When I was done eating, I played with him for a few hours and then put him in the bath so
that he can go to sleep fresh. When he was first born, I have to admit that I didn't know how to give my baby a bath but I learned overtime and now it's not so tricky. I got him out of his warm bath and dressed him in his favorite blue fire truck thermal pajamas, and layed him down in his crib and read him a story. Once I knew he was asleep, I made sure he was covered good enough but to where he can still breathe throughout the night. I watched him sleep for a little while, making sure that he was ok and thinking about what Tanya had said earlier. It isn't fair for Sean to have to go through this, I know he didn't ask to be brought into this world. It was mine and Tanya's fault for letting temptation get the better of us. I don't mean that my son was a mistake because having him here made me feel a love that I've never felt before, and it's amazing to know that this little person is half of who I am. I knew I had to get shit straight for his sake, I just didn't know where to start. Before exiting his room for the remainder of the night, I gave him a little kiss on his soft cheek and whispered, " I love you son. Things will get better for this little family, I promise." As I was walking down the hall, it felt a little breezy so I turned the heater on so that neither the baby or I get sick. After getting ready for bed and throwing on some fresh pair of sweats and a white-tee, I hopped into my king size bed and fell asleep.
 
I woke up to Sean crying for a bottle, so I ran as quick as I can to make him one but i tripped on a toy car in the middle of the hallway. It hurt like a bitch but I had to hurry to get to him because I knew he was hungry. When I walked in he ws really glad to see the bottle in my hand, it made me feel bad. I know that many kids cry for their food in the morning, but seeing his fave looked as if he's been starving for a few days hurt me.

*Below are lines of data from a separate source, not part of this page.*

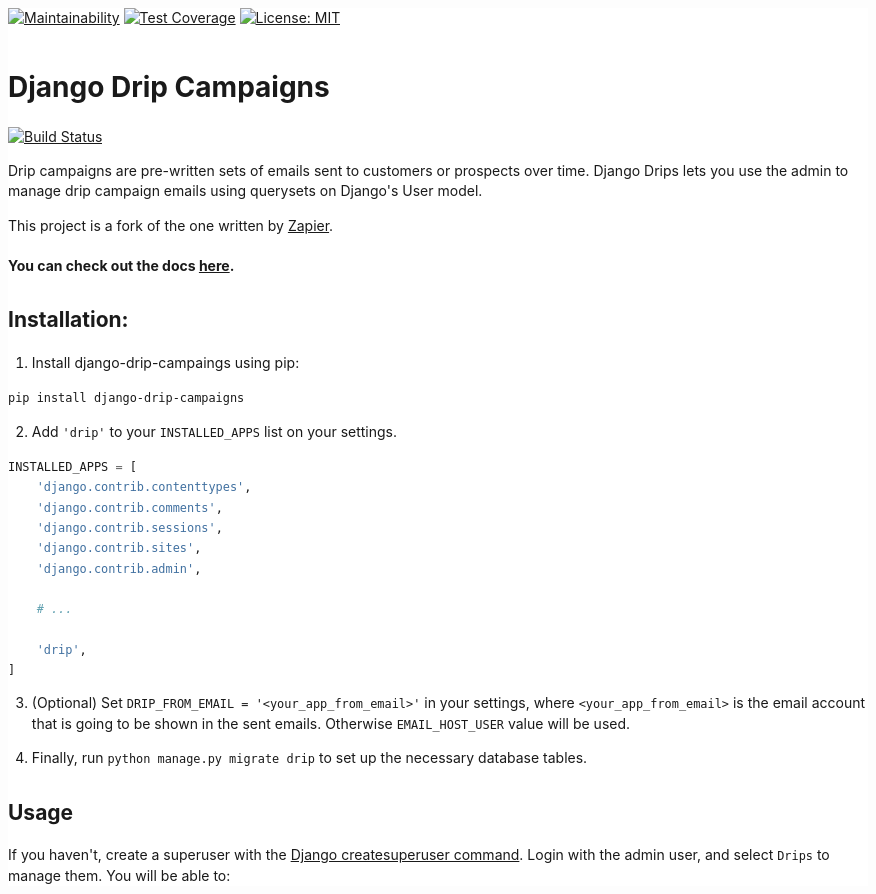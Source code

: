 [![Maintainability](https://api.codeclimate.com/v1/badges/5240f5a755d873846f8f/maintainability)](https://codeclimate.com/repos/5f0c9d52db4bad011400189e/maintainability)
[![Test Coverage](https://api.codeclimate.com/v1/badges/5240f5a755d873846f8f/test_coverage)](https://codeclimate.com/repos/5f0c9d52db4bad011400189e/test_coverage)
[![License: MIT](https://img.shields.io/badge/License-MIT-yellow.svg)](https://opensource.org/licenses/MIT)

# Django Drip Campaigns

[![Build Status](https://travis-ci.com/rootstrap/django-drip-campaigns.svg?branch=master)](https://travis-ci.com/rootstrap/django-drip-campaigns)

Drip campaigns are pre-written sets of emails sent to customers or prospects over time. Django Drips lets you use the admin to manage drip campaign emails using querysets on Django's User model.

This project is a fork of the one written by [Zapier](https://zapier.com/z/qO/).

#### You can check out the docs [here](https://django-drip-campaigns.readthedocs.io/en/latest/).

## Installation:

1. Install django-drip-campaings using pip:

```
pip install django-drip-campaigns
```

2. Add `'drip'` to your `INSTALLED_APPS` list on your settings.

```python
INSTALLED_APPS = [
    'django.contrib.contenttypes',
    'django.contrib.comments',
    'django.contrib.sessions',
    'django.contrib.sites',
    'django.contrib.admin',

    # ...

    'drip',
]
```

3. (Optional) Set `DRIP_FROM_EMAIL = '<your_app_from_email>'` in your settings, where `<your_app_from_email>` is the email account that is going to be shown in the sent emails. Otherwise `EMAIL_HOST_USER` value will be used.

4. Finally, run `python manage.py migrate drip` to set up the necessary database tables.

## Usage

If you haven't, create a superuser with the [Django createsuperuser command](https://docs.djangoproject.com/en/3.0/intro/tutorial02/#creating-an-admin-user). Login with the admin user, and select `Drips` to manage them. You will be able to:
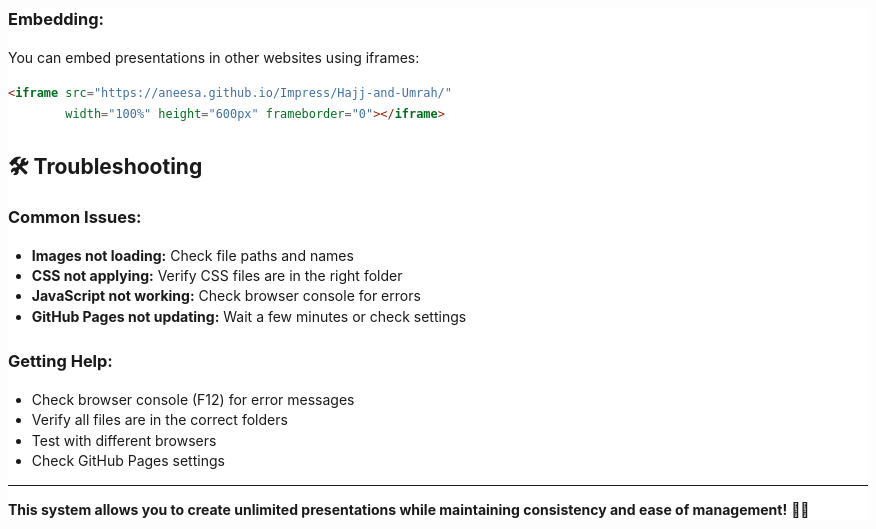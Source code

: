 ### **Embedding:**
You can embed presentations in other websites using iframes:
```html
<iframe src="https://aneesa.github.io/Impress/Hajj-and-Umrah/" 
        width="100%" height="600px" frameborder="0"></iframe>
```

## 🛠️ **Troubleshooting**

### **Common Issues:**
- **Images not loading:** Check file paths and names
- **CSS not applying:** Verify CSS files are in the right folder
- **JavaScript not working:** Check browser console for errors
- **GitHub Pages not updating:** Wait a few minutes or check settings

### **Getting Help:**
- Check browser console (F12) for error messages
- Verify all files are in the correct folders
- Test with different browsers
- Check GitHub Pages settings

---

**This system allows you to create unlimited presentations while maintaining consistency and ease of management!** 🎯✨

I always told myself that I would never deprive my son of his necessaties or the things that he may want. I didn't want him to grow up just another statistic. I fed him his milk and decided to get him ready for the day. I put him in some Ecko jeans with a matching tee and black and white Ecko sneakers. I put him down in the living room to watch t.v and made sure that the door was locked before I went to the bathroom to get ready for the day.